In San Francisco, there rides at night a phantom streetcar whose driver is none other than Walt Whitman -- long-missing-from-the-hip-hip-scene Walt -- long-dead Walt, or so they have thought these past five score years. Walt Whitman -- good guy, roaming poet -- what else would Walt Whitman do with himself these days other than drive a MUNI? Phantom Walt sees driving a MUNI as more than a job, but as a privilege -- transporting people -- getting them where they need to go -- moving their lives along.
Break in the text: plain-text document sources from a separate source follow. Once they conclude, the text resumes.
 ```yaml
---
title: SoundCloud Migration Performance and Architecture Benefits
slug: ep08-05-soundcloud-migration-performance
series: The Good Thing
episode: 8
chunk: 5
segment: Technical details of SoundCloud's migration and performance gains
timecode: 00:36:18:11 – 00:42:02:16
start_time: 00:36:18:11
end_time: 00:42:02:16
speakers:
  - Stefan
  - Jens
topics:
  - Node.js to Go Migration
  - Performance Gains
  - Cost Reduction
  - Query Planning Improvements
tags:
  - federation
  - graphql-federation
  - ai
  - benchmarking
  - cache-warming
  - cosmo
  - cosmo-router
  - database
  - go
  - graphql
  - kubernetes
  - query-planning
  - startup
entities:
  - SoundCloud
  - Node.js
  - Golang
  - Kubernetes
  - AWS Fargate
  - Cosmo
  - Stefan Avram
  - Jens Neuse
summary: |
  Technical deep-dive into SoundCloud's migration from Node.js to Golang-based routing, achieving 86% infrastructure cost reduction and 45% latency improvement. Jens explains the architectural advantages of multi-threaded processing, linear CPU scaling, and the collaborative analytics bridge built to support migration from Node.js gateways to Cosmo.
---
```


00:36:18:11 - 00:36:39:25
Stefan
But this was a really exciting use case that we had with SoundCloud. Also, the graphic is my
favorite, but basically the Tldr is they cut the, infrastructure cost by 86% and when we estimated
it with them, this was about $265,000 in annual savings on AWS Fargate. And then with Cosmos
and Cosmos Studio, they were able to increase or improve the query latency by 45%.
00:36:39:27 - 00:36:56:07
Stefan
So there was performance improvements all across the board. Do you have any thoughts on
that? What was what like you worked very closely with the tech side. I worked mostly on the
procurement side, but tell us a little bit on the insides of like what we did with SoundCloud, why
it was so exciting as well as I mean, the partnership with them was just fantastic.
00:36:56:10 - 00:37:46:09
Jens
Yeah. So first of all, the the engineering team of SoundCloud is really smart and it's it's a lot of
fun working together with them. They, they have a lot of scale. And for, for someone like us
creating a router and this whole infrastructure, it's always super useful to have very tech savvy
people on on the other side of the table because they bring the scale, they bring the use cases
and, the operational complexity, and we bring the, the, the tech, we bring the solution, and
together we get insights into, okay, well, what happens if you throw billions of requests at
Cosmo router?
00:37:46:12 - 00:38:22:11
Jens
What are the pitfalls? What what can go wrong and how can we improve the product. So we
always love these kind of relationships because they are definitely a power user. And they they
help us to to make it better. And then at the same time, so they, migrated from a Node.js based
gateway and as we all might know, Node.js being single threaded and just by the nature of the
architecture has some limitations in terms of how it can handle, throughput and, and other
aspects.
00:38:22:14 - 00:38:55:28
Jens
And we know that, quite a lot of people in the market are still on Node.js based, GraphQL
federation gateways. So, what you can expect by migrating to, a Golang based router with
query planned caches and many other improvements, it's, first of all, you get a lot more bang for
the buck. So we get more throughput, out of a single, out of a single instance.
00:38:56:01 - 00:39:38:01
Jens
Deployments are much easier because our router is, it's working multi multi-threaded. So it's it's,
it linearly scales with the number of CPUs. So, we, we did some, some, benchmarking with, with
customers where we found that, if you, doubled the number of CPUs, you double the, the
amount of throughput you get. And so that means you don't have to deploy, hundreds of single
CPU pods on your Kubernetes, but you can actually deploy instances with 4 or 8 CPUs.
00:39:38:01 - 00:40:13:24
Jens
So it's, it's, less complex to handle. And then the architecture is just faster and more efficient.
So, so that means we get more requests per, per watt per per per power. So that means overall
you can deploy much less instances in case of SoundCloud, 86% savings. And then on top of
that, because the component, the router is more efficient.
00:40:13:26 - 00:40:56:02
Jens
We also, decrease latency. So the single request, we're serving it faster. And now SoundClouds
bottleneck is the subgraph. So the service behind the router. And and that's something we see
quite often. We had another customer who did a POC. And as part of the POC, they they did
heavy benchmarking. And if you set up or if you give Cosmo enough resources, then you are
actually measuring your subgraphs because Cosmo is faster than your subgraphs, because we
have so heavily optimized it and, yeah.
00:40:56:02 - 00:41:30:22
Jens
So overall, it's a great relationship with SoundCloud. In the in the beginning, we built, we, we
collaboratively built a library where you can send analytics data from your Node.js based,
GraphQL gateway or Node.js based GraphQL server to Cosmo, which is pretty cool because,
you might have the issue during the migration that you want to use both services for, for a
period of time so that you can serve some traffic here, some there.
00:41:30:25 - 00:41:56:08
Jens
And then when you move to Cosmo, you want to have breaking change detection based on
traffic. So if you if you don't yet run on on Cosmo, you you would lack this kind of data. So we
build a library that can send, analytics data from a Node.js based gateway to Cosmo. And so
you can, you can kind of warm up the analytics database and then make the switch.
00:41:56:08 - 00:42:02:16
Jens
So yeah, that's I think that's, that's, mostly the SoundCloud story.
Work is where we're social -- work is where we meet the people who will always intersect our lives -- the people we are going to love. Walt Whitman takes you to work, then he takes you home. Home holds all the more meaning when measured against Friday nights -- the whole weekend unfolding before you. You smell your neighbor's dinner through open windows -- through a surprise December balm. You wish you were eating what they're eating. Instead you are going to work -- the night shift -- looking for that streetcar that will take you there.

Walt Whitman carries on -- driving the MUNI -- even when you have gone home & gone to sleep. Walt Whitman carries on -- a patriot in love with all the riders & nonriders alike -- in love with the United States of America & all of its textures & scents. It is the perfume inside his mouth forever. He is not the kind to wrap himself up in an American flag -- Walt's not. Life is too many colors for Walt Whitman to settle for no more than red, white & blue. Walt rather sees America as a conglomeration of faces & voices: Railroad worker, Tucka Hoe, U.S. Senator, all irresistibly the same, the faces weaving together -- they warp & weft. The resulting fabric becomes the flag waving in the American breeze.

You salute with your spirit & somewhere, Earth bless him, Walt Whitman is still spinning.